One traditional valuation ratio where Salesforce shines is the price/earnings-to-growth (“PEG”) ratio, which comes in at 0.12, compared to the sector median of 1.11. The forward PEG ratio is 1.33 compared to a sector median of 2.02. Analysts expect the company’s earnings to grow at 26.77% over the next five years. Another ratio to look at is price-to-FCF, which is 30.07 as of January 16, 2023, well below historical averages for the last 10 years. Considering that the company has raised FCF margins from around 22% in calendar year 2019 to a 26% TTM FCF margin today and has only started its margin improvement campaign, the market may be undervaluing the stock, especially if it continues improving FCF margins.
Let’s do a reverse discounted cash flow (“DCF”) to see what FCF growth rates the market assumes at the current stock price.
Reverse DCF
The third quarter of FY 2024 reported Free Cash Flow TTM (Trailing 12 months in millions) |
$8,812 |
Terminal growth rate | 2% |
Discount Rate | 10% |
Years 1 – 10 growth rate | 13.6% |
Current Stock Price (January 16, 2024, closing price) | $269.19 |
Terminal FCF value | $32.171 billion |
Discounted Terminal Value | $155.029 billion |
If Salesforce can maintain low double-digit revenue growth, an FCF growth rate of 13.6% at a TTM FCF margin of 26% should be achievable.
Microsoft, which has other components to its business besides its software, currently has a TTM FCF margin of 28.96%. Adobe (ADBE), a pure software company, has a TTM FCF margin of 35.75%. Assuming that Salesforce can increase its FCF margin to 30% within the next few years, my fair value for the stock is $311.26.
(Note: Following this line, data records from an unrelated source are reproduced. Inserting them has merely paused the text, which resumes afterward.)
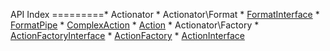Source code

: API Index
=========* Actionator
    * Actionator\Format
        * [FormatInterface](Actionator-Format-FormatInterface.md)
        * [FormatPipe](Actionator-Format-FormatPipe.md)
    * [ComplexAction](Actionator-ComplexAction.md)
    * [Action](Actionator-Action.md)
    * Actionator\Factory
        * [ActionFactoryInterface](Actionator-Factory-ActionFactoryInterface.md)
        * [ActionFactory](Actionator-Factory-ActionFactory.md)
    * [ActionInterface](Actionator-ActionInterface.md)

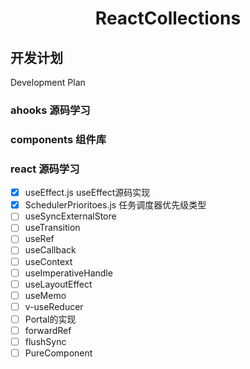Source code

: <h1 align="center">ReactCollections</h1>

## 开发计划

Development Plan


### ahooks 源码学习

### components 组件库

### react 源码学习

- [x] useEffect.js useEffect源码实现
- [x] SchedulerPrioritoes.js 任务调度器优先级类型
- [ ] useSyncExternalStore
- [ ] useTransition
- [ ] useRef 
- [ ] useCallback
- [ ] useContext
- [ ] useImperativeHandle
- [ ] useLayoutEffect 
- [ ] useMemo
- [ ] v-useReducer   
- [ ] Portal的实现
- [ ] forwardRef
- [ ] flushSync
- [ ] PureComponent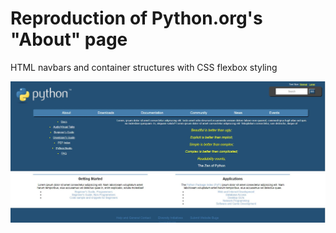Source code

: <h1>Reproduction of Python.org's "About" page</h2>
<p>HTML navbars and container structures with CSS flexbox styling</p>
<img src="project_screenshot.JPG">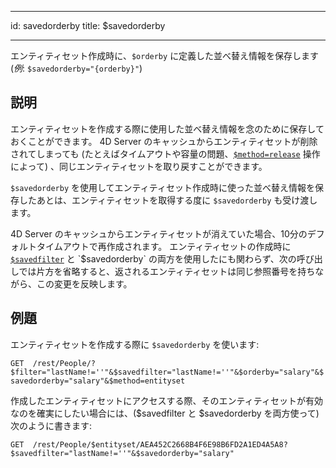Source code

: - - -
id: savedorderby title: $savedorderby
- - -

エンティティセット作成時に、`$orderby` に定義した並べ替え情報を保存します (*例*: `$savedorderby="{orderby}"`)

## 説明

エンティティセットを作成する際に使用した並べ替え情報を念のために保存しておくことができます。 4D Server のキャッシュからエンティティセットが削除されてしまっても (たとえばタイムアウトや容量の問題、[`$method=release`]($method.md#methodrelease) 操作によって) 、同じエンティティセットを取り戻すことができます。

`$savedorderby` を使用してエンティティセット作成時に使った並べ替え情報を保存したあとは、エンティティセットを取得する度に `$savedorderby` も受け渡します。

4D Server のキャッシュからエンティティセットが消えていた場合、10分のデフォルトタイムアウトで再作成されます。 エンティティセットの作成時に [`$savedfilter`]($savedfilter.md) と `$savedorderby` の両方を使用したにも関わらず、次の呼び出しでは片方を省略すると、返されるエンティティセットは同じ参照番号を持ちながら、この変更を反映します。

## 例題
エンティティセットを作成する際に `$savedorderby` を使います:

 `GET  /rest/People/?$filter="lastName!=''"&$savedfilter="lastName!=''"&$orderby="salary"&$savedorderby="salary"&$method=entityset`

作成したエンティティセットにアクセスする際、そのエンティティセットが有効なのを確実にしたい場合には、($savedfilter と $savedorderby を両方使って) 次のように書きます:

`GET  /rest/People/$entityset/AEA452C2668B4F6E98B6FD2A1ED4A5A8?$savedfilter="lastName!=''"&$savedorderby="salary"`
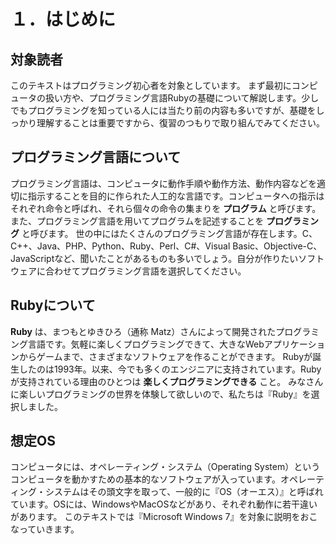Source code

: # １．はじめに

## 対象読者
このテキストはプログラミング初心者を対象としています。
まず最初にコンピュータの扱い方や、プログラミング言語Rubyの基礎について解説します。少しでもプログラミングを知っている人には当たり前の内容も多いですが、基礎をしっかり理解することは重要ですから、復習のつもりで取り組んでみてください。


## プログラミング言語について
プログラミング言語は、コンピュータに動作手順や動作方法、動作内容などを適切に指示することを目的に作られた人工的な言語です。コンピュータへの指示はそれぞれ命令と呼ばれ、それら個々の命令の集まりを **プログラム** と呼びます。また、プログラミング言語を用いてプログラムを記述することを **プログラミング** と呼びます。
世の中にはたくさんのプログラミング言語が存在します。C、C++、Java、PHP、Python、Ruby、Perl、C#、Visual Basic、Objective-C、JavaScriptなど、聞いたことがあるものも多いでしょう。自分が作りたいソフトウェアに合わせてプログラミング言語を選択してください。


## Rubyについて
**Ruby** は、まつもとゆきひろ（通称 Matz）さんによって開発されたプログラミング言語です。気軽に楽しくプログラミングできて、大きなWebアプリケーションからゲームまで、さまざまなソフトウェアを作ることができます。
Rubyが誕生したのは1993年。以来、今でも多くのエンジニアに支持されています。Rubyが支持されている理由のひとつは **楽しくプログラミングできる** こと。
みなさんに楽しいプログラミングの世界を体験して欲しいので、私たちは『Ruby』を選択しました。


## 想定OS
コンピュータには、オペレーティング・システム（Operating System）というコンピュータを動かすための基本的なソフトウェアが入っています。オペレーティング・システムはその頭文字を取って、一般的に『OS（オーエス）』と呼ばれています。OSには、WindowsやMacOSなどがあり、それぞれ動作に若干違いがあります。
このテキストでは『Microsoft Windows 7』を対象に説明をおこなっていきます。


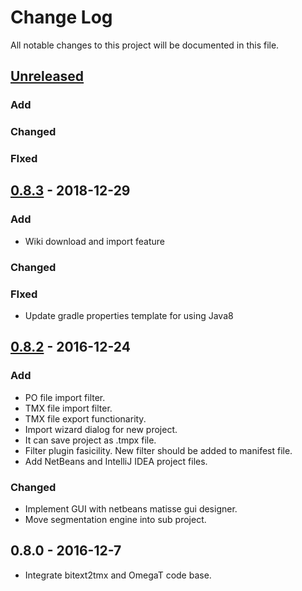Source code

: # Change Log
All notable changes to this project will be documented in this file.

## [Unreleased]
### Add

### Changed

### FIxed


## [0.8.3] - 2018-12-29
### Add
- Wiki download and import feature

### Changed

### FIxed
- Update gradle properties template for using Java8


## [0.8.2] - 2016-12-24
### Add
- PO file import filter.
- TMX file import filter.
- TMX file export functionarity.
- Import wizard dialog for new project.
- It can save project as .tmpx file.
- Filter plugin fasicility.
  New filter should be added to manifest file.
- Add NetBeans and IntelliJ IDEA project files.

### Changed
- Implement GUI with netbeans matisse gui designer.
- Move segmentation engine into sub project.

## 0.8.0 - 2016-12-7
- Integrate bitext2tmx and OmegaT code base.

[Unreleased]: https://github.com/miurahr/tmpotter/compare/v0.8.3...HEAD
[0.8.3]: https://github.com/miurahr/tmpotter/compare/v0.8.2...v0.8.3
[0.8.2]: https://github.com/miurahr/tmpotter/compare/v0.8.0...v0.8.2

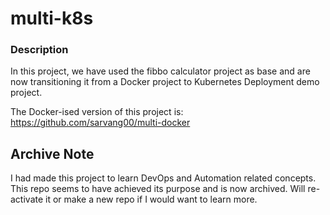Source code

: # multi-k8s

### Description
In this project, we have used the fibbo calculator project as base and are now transitioning it from a Docker project to Kubernetes Deployment demo project.

The Docker-ised version of this project is: https://github.com/sarvang00/multi-docker


## Archive Note
I had made this project to learn DevOps and Automation related concepts. This repo seems to have achieved its purpose and is now archived. Will re-activate it or make a new repo if I would want to learn more.
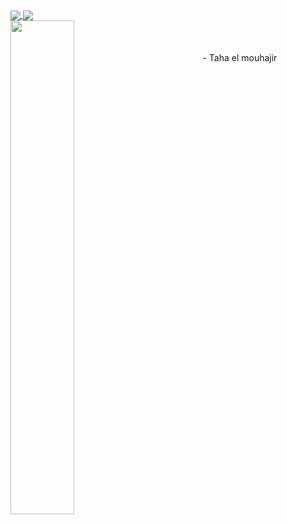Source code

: 

<a href="https://github.com/paji1?tab=repositories">
  <img align="center" src="https://github-readme-stats.vercel.app/api/top-langs/?username=paji1&theme=onedark"/>
</a>
<a href="https://github.com/paji1?tab=repositories">
 <img align="center" src="https://github-readme-stats.vercel.app/api?username=paji1&line_height=40&show_icons=true&theme=onedark">
</a>
<br />
<div width="100%" align="center"><a target="_blank"  href="https://github.com/paji1/valgrind_for_new_infra" align="left"><img align="left" width="45%" src="https://github-readme-stats.vercel.app/api/pin/?username=paji1&repo=zsh-customizer&title_color=0891b2&text_color=ffffff&icon_color=0891b2&bg_color=1c1917&hide_border=true&locale=en" /></a>
<br />
<br />
<br />
-
Taha el mouhajir
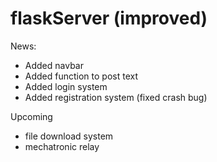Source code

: # flaskServer (improved)

News:
- Added navbar
- Added function to post text
- Added login system
- Added registration system (fixed crash bug)

Upcoming
- file download system
- mechatronic relay 

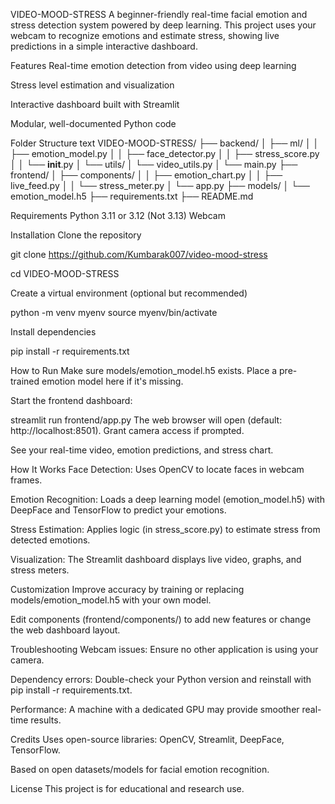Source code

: VIDEO-MOOD-STRESS
A beginner-friendly real-time facial emotion and stress detection system powered by deep learning. This project uses your webcam to recognize emotions and estimate stress, showing live predictions in a simple interactive dashboard.

Features
Real-time emotion detection from video using deep learning

Stress level estimation and visualization

Interactive dashboard built with Streamlit

Modular, well-documented Python code

Folder Structure
text
VIDEO-MOOD-STRESS/
├── backend/
│   ├── ml/
│   │   ├── emotion_model.py
│   │   ├── face_detector.py
│   │   ├── stress_score.py
│   │   └── __init__.py
│   └── utils/
│       └── video_utils.py
│   └── main.py
├── frontend/
│   ├── components/
│   │   ├── emotion_chart.py
│   │   ├── live_feed.py
│   │   └── stress_meter.py
│   └── app.py
├── models/
│   └── emotion_model.h5
├── requirements.txt
├── README.md



Requirements
Python 3.11 or 3.12 (Not 3.13)
Webcam

Installation
Clone the repository

git clone https://github.com/Kumbarak007/video-mood-stress

cd VIDEO-MOOD-STRESS

Create a virtual environment (optional but recommended)

python -m venv myenv
source myenv/bin/activate 

Install dependencies

pip install -r requirements.txt

How to Run
Make sure models/emotion_model.h5 exists. Place a pre-trained emotion model here if it's missing.

Start the frontend dashboard:

streamlit run frontend/app.py
The web browser will open (default: http://localhost:8501). Grant camera access if prompted.

See your real-time video, emotion predictions, and stress chart.

How It Works
Face Detection: Uses OpenCV to locate faces in webcam frames.

Emotion Recognition: Loads a deep learning model (emotion_model.h5) with DeepFace and TensorFlow to predict your emotions.

Stress Estimation: Applies logic (in stress_score.py) to estimate stress from detected emotions.

Visualization: The Streamlit dashboard displays live video, graphs, and stress meters.

Customization
Improve accuracy by training or replacing models/emotion_model.h5 with your own model.

Edit components (frontend/components/) to add new features or change the web dashboard layout.

Troubleshooting
Webcam issues: Ensure no other application is using your camera.

Dependency errors: Double-check your Python version and reinstall with pip install -r requirements.txt.

Performance: A machine with a dedicated GPU may provide smoother real-time results.

Credits
Uses open-source libraries: OpenCV, Streamlit, DeepFace, TensorFlow.

Based on open datasets/models for facial emotion recognition.

License
This project is for educational and research use.
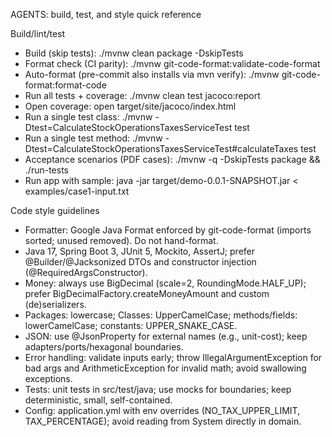 AGENTS: build, test, and style quick reference

Build/lint/test
- Build (skip tests): ./mvnw clean package -DskipTests
- Format check (CI parity): ./mvnw git-code-format:validate-code-format
- Auto-format (pre-commit also installs via mvn verify): ./mvnw git-code-format:format-code
- Run all tests + coverage: ./mvnw clean test jacoco:report
- Open coverage: open target/site/jacoco/index.html
- Run a single test class: ./mvnw -Dtest=CalculateStockOperationsTaxesServiceTest test
- Run a single test method: ./mvnw -Dtest=CalculateStockOperationsTaxesServiceTest#calculateTaxes test
- Acceptance scenarios (PDF cases): ./mvnw -q -DskipTests package && ./run-tests
- Run app with sample: java -jar target/demo-0.0.1-SNAPSHOT.jar < examples/case1-input.txt

Code style guidelines
- Formatter: Google Java Format enforced by git-code-format (imports sorted; unused removed). Do not hand-format.
- Java 17, Spring Boot 3, JUnit 5, Mockito, AssertJ; prefer @Builder/@Jacksonized DTOs and constructor injection (@RequiredArgsConstructor).
- Money: always use BigDecimal (scale=2, RoundingMode.HALF_UP); prefer BigDecimalFactory.createMoneyAmount and custom (de)serializers.
- Packages: lowercase; Classes: UpperCamelCase; methods/fields: lowerCamelCase; constants: UPPER_SNAKE_CASE.
- JSON: use @JsonProperty for external names (e.g., unit-cost); keep adapters/ports/hexagonal boundaries.
- Error handling: validate inputs early; throw IllegalArgumentException for bad args and ArithmeticException for invalid math; avoid swallowing exceptions.
- Tests: unit tests in src/test/java; use mocks for boundaries; keep deterministic, small, self-contained.
- Config: application.yml with env overrides (NO_TAX_UPPER_LIMIT, TAX_PERCENTAGE); avoid reading from System directly in domain.
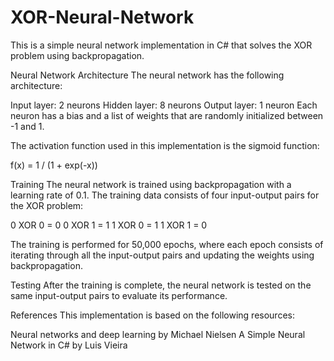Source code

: # XOR-Neural-Network
This is a simple neural network implementation in C# that solves the XOR problem using backpropagation.

Neural Network Architecture
The neural network has the following architecture:

Input layer: 2 neurons
Hidden layer: 8 neurons
Output layer: 1 neuron
Each neuron has a bias and a list of weights that are randomly initialized between -1 and 1.

The activation function used in this implementation is the sigmoid function:

f(x) = 1 / (1 + exp(-x))


Training
The neural network is trained using backpropagation with a learning rate of 0.1. The training data consists of four input-output pairs for the XOR problem:

0 XOR 0 = 0
0 XOR 1 = 1
1 XOR 0 = 1
1 XOR 1 = 0

The training is performed for 50,000 epochs, where each epoch consists of iterating through all the input-output pairs and updating the weights using backpropagation.

Testing
After the training is complete, the neural network is tested on the same input-output pairs to evaluate its performance.

References
This implementation is based on the following resources:

Neural networks and deep learning by Michael Nielsen
A Simple Neural Network in C# by Luis Vieira 
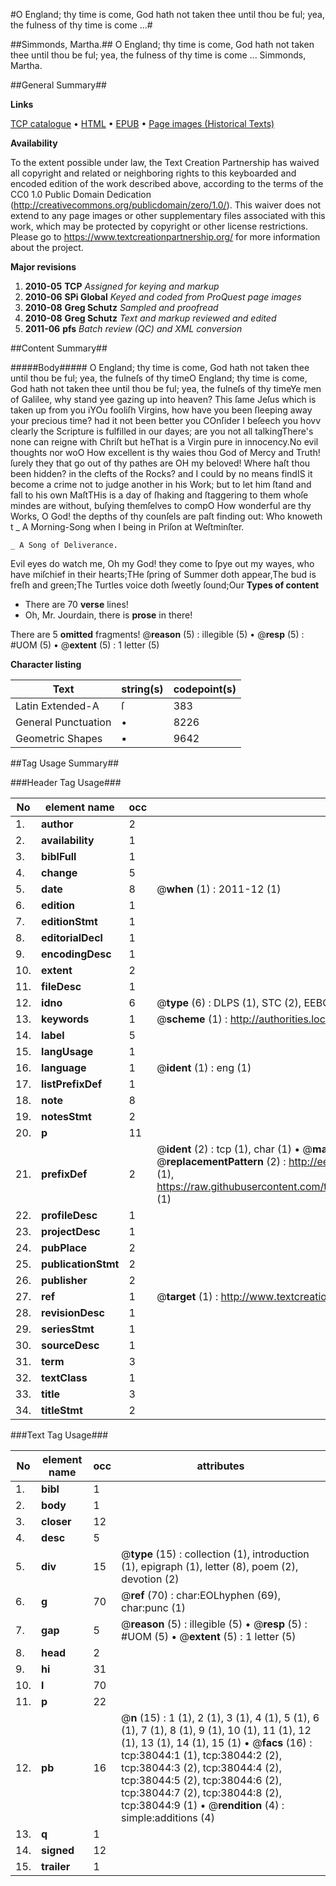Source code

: #O England; thy time is come, God hath not taken thee until thou be ful; yea, the fulness of thy time is come  ...#

##Simmonds, Martha.##
O England; thy time is come, God hath not taken thee until thou be ful; yea, the fulness of thy time is come  ...
Simmonds, Martha.

##General Summary##

**Links**

[TCP catalogue](http://www.ota.ox.ac.uk/tcp/)  • 
[HTML](http://tei.it.ox.ac.uk/tcp/Texts-HTML/free/A60/A60238.html)  • 
[EPUB](http://tei.it.ox.ac.uk/tcp/Texts-EPUB/free/A60/A60238.epub) • 
[Page images (Historical Texts)](https://historicaltexts.jisc.ac.uk/eebo-99833567e)

**Availability**

To the extent possible under law, the Text Creation Partnership has waived all copyright and related or neighboring rights to this keyboarded and encoded edition of the work described above, according to the terms of the CC0 1.0 Public Domain Dedication (http://creativecommons.org/publicdomain/zero/1.0/). This waiver does not extend to any page images or other supplementary files associated with this work, which may be protected by copyright or other license restrictions. Please go to https://www.textcreationpartnership.org/ for more information about the project.

**Major revisions**

1. __2010-05__ __TCP__ *Assigned for keying and markup*
1. __2010-06__ __SPi Global__ *Keyed and coded from ProQuest page images*
1. __2010-08__ __Greg Schutz__ *Sampled and proofread*
1. __2010-08__ __Greg Schutz__ *Text and markup reviewed and edited*
1. __2011-06__ __pfs__ *Batch review (QC) and XML conversion*

##Content Summary##

#####Body#####
O England; thy time is come, God hath not taken thee until thou be ful; yea, the fulneſs of thy timeO England; thy time is come, God hath not taken thee until thou be ful; yea, the fulneſs of thy timeYe men of Galilee, why stand yee gazing up into heaven? This ſame Jeſus which is taken up from you iYOu fooliſh Virgins, how have you been ſleeping away your precious time? had it not been better you COnſider I beſeech you hovv clearly the Scripture is fulfilled in our dayes; are you not all talkingThere's none can reigne with Chriſt but heThat is a Virgin pure in innocency.No evil thoughts nor woO How excellent is thy waies thou God of Mercy and Truth! ſurely they that go out of thy pathes are OH my beloved! Where haſt thou been hidden? in the clefts of the Rocks? and I could by no means findIS it become a crime not to judge another in his Work; but to let him ſtand and fall to his own MaſtTHis is a day of ſhaking and ſtaggering to them whoſe mindes are without, buſying themſelves to compO How wonderful are thy Works, O God! the depths of thy counſels are paſt finding out: Who knoweth t
    _ A Morning-Song when I being in Priſon at Weſtminſter.

    _ A Song of Deliverance.
Evil eyes do watch me, Oh my God! they come to ſpye out my wayes, who have miſchief in their hearts;THe ſpring of Summer doth appear,The bud is freſh and green;The Turtles voice doth ſweetly ſound;Our
**Types of content**

  * There are 70 **verse** lines!
  * Oh, Mr. Jourdain, there is **prose** in there!

There are 5 **omitted** fragments! 
 @__reason__ (5) : illegible (5)  •  @__resp__ (5) : #UOM (5)  •  @__extent__ (5) : 1 letter (5)

**Character listing**


|Text|string(s)|codepoint(s)|
|---|---|---|
|Latin Extended-A|ſ|383|
|General Punctuation|•|8226|
|Geometric Shapes|▪|9642|

##Tag Usage Summary##

###Header Tag Usage###

|No|element name|occ|attributes|
|---|---|---|---|
|1.|__author__|2||
|2.|__availability__|1||
|3.|__biblFull__|1||
|4.|__change__|5||
|5.|__date__|8| @__when__ (1) : 2011-12 (1)|
|6.|__edition__|1||
|7.|__editionStmt__|1||
|8.|__editorialDecl__|1||
|9.|__encodingDesc__|1||
|10.|__extent__|2||
|11.|__fileDesc__|1||
|12.|__idno__|6| @__type__ (6) : DLPS (1), STC (2), EEBO-CITATION (1), PROQUEST (1), VID (1)|
|13.|__keywords__|1| @__scheme__ (1) : http://authorities.loc.gov/ (1)|
|14.|__label__|5||
|15.|__langUsage__|1||
|16.|__language__|1| @__ident__ (1) : eng (1)|
|17.|__listPrefixDef__|1||
|18.|__note__|8||
|19.|__notesStmt__|2||
|20.|__p__|11||
|21.|__prefixDef__|2| @__ident__ (2) : tcp (1), char (1)  •  @__matchPattern__ (2) : ([0-9\-]+):([0-9IVX]+) (1), (.+) (1)  •  @__replacementPattern__ (2) : http://eebo.chadwyck.com/downloadtiff?vid=$1&page=$2 (1), https://raw.githubusercontent.com/textcreationpartnership/Texts/master/tcpchars.xml#$1 (1)|
|22.|__profileDesc__|1||
|23.|__projectDesc__|1||
|24.|__pubPlace__|2||
|25.|__publicationStmt__|2||
|26.|__publisher__|2||
|27.|__ref__|1| @__target__ (1) : http://www.textcreationpartnership.org/docs/. (1)|
|28.|__revisionDesc__|1||
|29.|__seriesStmt__|1||
|30.|__sourceDesc__|1||
|31.|__term__|3||
|32.|__textClass__|1||
|33.|__title__|3||
|34.|__titleStmt__|2||


###Text Tag Usage###

|No|element name|occ|attributes|
|---|---|---|---|
|1.|__bibl__|1||
|2.|__body__|1||
|3.|__closer__|12||
|4.|__desc__|5||
|5.|__div__|15| @__type__ (15) : collection (1), introduction (1), epigraph (1), letter (8), poem (2), devotion (2)|
|6.|__g__|70| @__ref__ (70) : char:EOLhyphen (69), char:punc (1)|
|7.|__gap__|5| @__reason__ (5) : illegible (5)  •  @__resp__ (5) : #UOM (5)  •  @__extent__ (5) : 1 letter (5)|
|8.|__head__|2||
|9.|__hi__|31||
|10.|__l__|70||
|11.|__p__|22||
|12.|__pb__|16| @__n__ (15) : 1 (1), 2 (1), 3 (1), 4 (1), 5 (1), 6 (1), 7 (1), 8 (1), 9 (1), 10 (1), 11 (1), 12 (1), 13 (1), 14 (1), 15 (1)  •  @__facs__ (16) : tcp:38044:1 (1), tcp:38044:2 (2), tcp:38044:3 (2), tcp:38044:4 (2), tcp:38044:5 (2), tcp:38044:6 (2), tcp:38044:7 (2), tcp:38044:8 (2), tcp:38044:9 (1)  •  @__rendition__ (4) : simple:additions (4)|
|13.|__q__|1||
|14.|__signed__|12||
|15.|__trailer__|1||
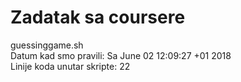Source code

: # Zadatak sa coursere
guessinggame.sh<br />
Datum kad smo pravili: Sa June 02 12:09:27 +01 2018 <br />
Linije koda unutar skripte: 22<br />
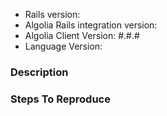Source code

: <!--
Please use this issue tracker only for reporting bugs or feature requests.

If you need support, please use:
 
- our community forum
  http://discourse.algolia.com
  
- StackOverflow with the `algolia` tag
  https://stackoverflow.com/questions/tagged/algolia

-->

- Rails version: 
- Algolia Rails integration version: 
- Algolia Client Version: #.#.#
- Language Version:

### Description


### Steps To Reproduce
Watch Salesforce revenue growth rates and FCF margin if you decide to invest. If it can maintain steady, low double-digit revenue growth and continue growing FCF margins, it could surprise the market, followed by an increasing stock price. Considering that the overall economy and the market for cloud services should improve over the next several years, I rate Salesforce as a Buy for growth investors.
Analyst’s Disclosure: I/we have a beneficial long position in the shares of GOOGL either through stock ownership, options, or other derivatives. I wrote this article myself, and it expresses my own opinions. I am not receiving compensation for it (other than from Seeking Alpha). I have no business relationship with any company whose stock is mentioned in this article.